Once you get at least orbital, you have options for in-orbit refueling that could extend the range of your spacecraft. Another key factor would be satellites. Earth has a large moon where we could potentially produce rocket fuel, and we could launch from the surface where escape velocity is lower. Some alien exoplanets might not have such a satellite. Other aliens might live on moons orbiting gas giants, offering even more resources relatively close by (not counting the gas giant).
Compare to the discussion about sodium batteries [soylentnews.org]. Obviously, the demand for greater energy density is insatiable: a drone with a 2x denser battery at the same weight could have 2x the range. But less dense but very cheap batteries could be more useful for some applications.
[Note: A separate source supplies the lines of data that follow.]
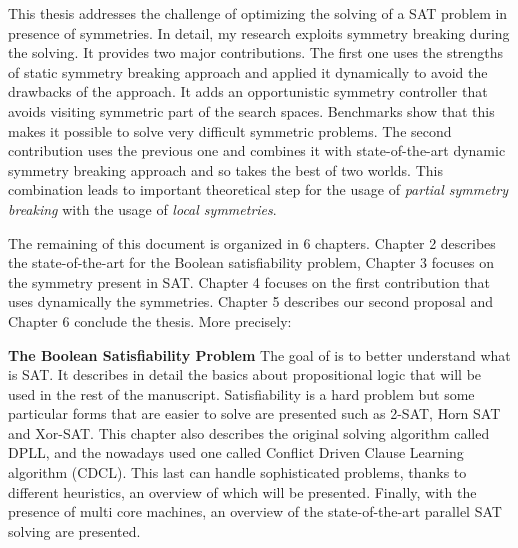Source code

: %
%
%
This thesis addresses the challenge of optimizing the solving of a SAT problem in presence of
symmetries. In detail, my research exploits symmetry breaking during the solving.
It provides two major contributions. The first one uses the strengths of static symmetry 
breaking approach and applied it dynamically to avoid the drawbacks of the approach. It adds an opportunistic symmetry controller that avoids visiting symmetric part of the search spaces. Benchmarks show that this makes it possible
 to solve very difficult symmetric problems.
The second contribution uses the previous one and combines it with state-of-the-art dynamic 
symmetry breaking approach and so takes the best of two worlds. This combination leads to 
important theoretical step for the usage of \emph{partial symmetry breaking} with the usage of 
\emph{local symmetries}. 
 
The remaining of this document is organized in 6 chapters. Chapter 2 describes the state-of-the-art
 for the Boolean satisfiability problem, Chapter 3 focuses on the symmetry present in SAT.
Chapter 4 focuses on the first contribution that uses dynamically the symmetries.
Chapter 5 describes our second proposal and Chapter 6 conclude the thesis. More precisely:
 
\textbf{The Boolean Satisfiability Problem}
The goal of  is to better understand what is SAT. 
It describes in detail the basics
about propositional logic that will be used in the rest of the manuscript. Satisfiability is a hard
problem but some particular forms that are easier to solve are presented such as 2-SAT, Horn SAT and Xor-SAT.
This chapter also describes the original solving algorithm called DPLL, and the
nowadays used one called Conflict Driven Clause Learning algorithm (CDCL).
This last can handle sophisticated problems, thanks to different heuristics, 
an overview of which will be presented. Finally, with the presence of multi
core machines, an overview of the state-of-the-art parallel SAT solving are presented.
[SIG] 10/28/2017: Soylent Upgrade v14 [soylentnews.org]
(Score: 1, Interesting) by Anonymous Coward on Thursday October 12 2017, @08:16PM
There may still be discoveries to be made. The first compound of helium was reported eight months ago.
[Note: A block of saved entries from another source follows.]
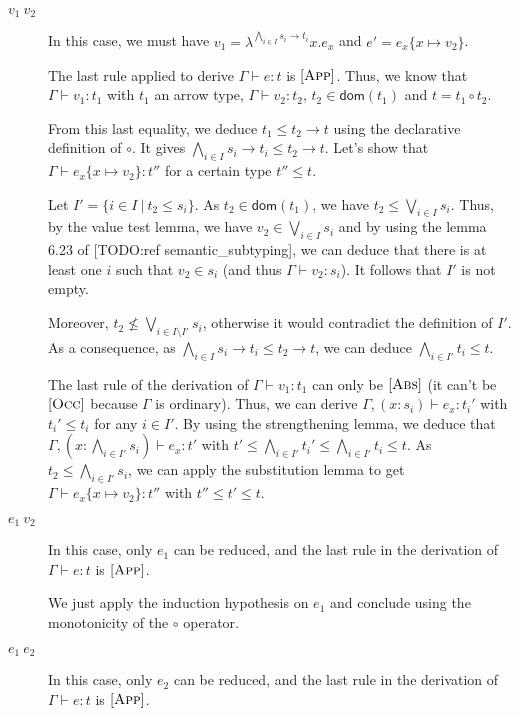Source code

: \documentclass[a4paper]{article}%
\newcommand{\apply}[2]{#1\circ#2}
\newcommand{\dom}[1]{\textsf{dom}(#1)}
\newcommand{\alt}{~|~}
\newcommand{\subst}[2]{\{#1 \mapsto #2\}}
\theoremstyle{definition}
\newcommand {\Rule}[1] {[\textsc{#1}]}
\begin{document}
        \begin{description}
          \item[$v_1\ v_2$] In this case, we must have $v_1=\lambda^{\bigwedge_{i\in I} s_i \rightarrow t_i}x.e_x$ and $e'=e_x\subst x {v_2}$.
    
          The last rule applied to derive $\Gamma \vdash e:t$ is $\Rule{App}$.
          Thus, we know that $\Gamma \vdash v_1 : t_1$ with $t_1$ an arrow type, $\Gamma \vdash v_2 : t_2$, $t_2 \in \dom {t_1}$ and $t=\apply {t_1} {t_2}$.
    
          From this last equality, we deduce $t_1 \leq t_2 \rightarrow t$ using the declarative definition of $\circ$.
          It gives $\bigwedge_{i\in I} s_i \rightarrow t_i \leq t_2 \rightarrow t$.
          Let's show that $\Gamma \vdash e_x\subst x {v_2}:t''$ for a certain type $t''\leq t$.
    
          Let $I'=\{i\in I\alt t_2 \leq s_i\}$. As $t_2 \in \dom {t_1}$, we have $t_2 \leq \bigvee_{i\in I} s_i$.
          Thus, by the value test lemma, we have $v_2 \in \bigvee_{i\in I} s_i$ and by using the lemma 6.23 of [TODO:ref semantic_subtyping],
          we can deduce that there is at least one $i$ such that $v_2 \in s_i$ (and thus $\Gamma \vdash v_2 : s_i$).
          It follows that $I'$ is not empty.
    
          Moreover, $t_2 \not\leq \bigvee_{i\in I\setminus I'} s_i$, otherwise it would contradict the definition of $I'$.
          As a consequence, as $\bigwedge_{i\in I} s_i \rightarrow t_i \leq t_2 \rightarrow t$,
          we can deduce $\bigwedge_{i \in I'}t_i \leq t$.
    
          The last rule of the derivation of $\Gamma \vdash v_1 : t_1$ can only be $\Rule{Abs}$ (it can't be $\Rule{Occ}$ because $\Gamma$ is ordinary).
          Thus, we can derive $\Gamma,(x:s_i) \vdash e_x : t_i'$ with $t_i' \leq t_i$ for any $i\in I'$. By using the strengthening lemma, we deduce that
          $\Gamma, (x:\bigwedge_{i\in I'} s_i) \vdash e_x:t'$ with $t'\leq \bigwedge_{i\in I'} t_i' \leq \bigwedge_{i\in I'} t_i \leq t$.
          As $t_2 \leq \bigwedge_{i\in I'} s_i$, we can apply the substitution lemma to get $\Gamma \vdash e_x\subst x {v_2}:t''$ with $t'' \leq t' \leq t$.
    
          \item[$e_1\ v_2$] In this case, only $e_1$ can be reduced, and the last rule in the derivation of $\Gamma \vdash e:t$ is $\Rule{App}$.
    
          We just apply the induction hypothesis on $e_1$ and conclude using the monotonicity of the $\circ$ operator.
          \item[$e_1\ e_2$] In this case, only $e_2$ can be reduced, and the last rule in the derivation of $\Gamma \vdash e:t$ is $\Rule{App}$.
    

\end{description}
\end{document}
https://soylentnews.org/article.pl?sid=17/02/11/0245206 [soylentnews.org]
(Score: 1) by khallow on Friday October 13 2017, @01:29PM
But the basic thermodynamics are really close to perfect efficiency for the combustion chamber temperatures that can be supported.
(Score: 1, Interesting) by Anonymous Coward on Thursday October 12 2017, @08:10PM
The Green Flame by Andrew Dequasie is an out-of-print book in the same topic area. It's about the boron fuels project.
https://www.goodreads.com/book/show/21251044-the-green-flame [goodreads.com]
(Score: 1, Interesting) by Anonymous Coward on Thursday October 12 2017, @08:25PM
The summary says "LiH was used to start rockets rather than make batteries which, predictably, catch fire." Lithium hydride isn't used in batteries as the reviewer seems to believe. It's been considered [wikipedia.org] as a way to store hydrogen, "but applications have been thwarted by its stability to decomposition."
(Score: 3, Interesting) by VLM on Friday October 13 2017, @01:13PM
The subject line looks like weird spam but I assure you as a teen boy in the 80s/90s this book was 100% successful at encouraging me to put computer and electronic stuff on the back burner for a few years and go to uni as a chemistry major. That lasted until I realized, just like Gergel's memoirs, the past is the past and now is now, and one dude two generations before me having a great career doesn't mean I'd enjoy the modern field at all. In fact I'd probably hate being a modern chemist. So I went back to electronics and computers which I did enjoy.
I'd theorize that being a chemist is like being in pro sports. If you're that one really lucky guy, you're going to have a happy thrilling life, but almost everyone in the field will not have a happy outcome. At least thats how I saw it circa age 20 when I dumped chemistry and went back to EE/CS stuff I'd been doing since I was a little kid doing ham radio and programming Z80s and stuff.
I'm just saying this book was very successful at recruiting me, and I'm told, many other chemists. Its a hell of an exciting book if you're 17 or so and trying to pick a major. It really is that good of a book. Or teen boys have that bad of taste in literature. I'll have to re-read it now, being a few decades later, and think about it.